*** Block opens ***

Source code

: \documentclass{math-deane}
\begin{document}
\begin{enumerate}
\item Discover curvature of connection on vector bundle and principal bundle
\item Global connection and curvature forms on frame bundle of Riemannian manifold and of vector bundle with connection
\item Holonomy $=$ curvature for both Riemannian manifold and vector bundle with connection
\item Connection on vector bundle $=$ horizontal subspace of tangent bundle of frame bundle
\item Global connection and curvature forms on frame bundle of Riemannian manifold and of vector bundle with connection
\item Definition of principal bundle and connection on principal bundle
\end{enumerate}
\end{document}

*** Block closes ***

TRY IT: Print every record above exactly as written.

TASK RESPONSE:
Source code

: \documentclass{math-deane}
\begin{document}
\begin{enumerate}
\item Discover curvature of connection on vector bundle and principal bundle
\item Global connection and curvature forms on frame bundle of Riemannian manifold and of vector bundle with connection
\item Holonomy $=$ curvature for both Riemannian manifold and vector bundle with connection
\item Connection on vector bundle $=$ horizontal subspace of tangent bundle of frame bundle
\item Global connection and curvature forms on frame bundle of Riemannian manifold and of vector bundle with connection
\item Definition of principal bundle and connection on principal bundle
\end{enumerate}
\end{document}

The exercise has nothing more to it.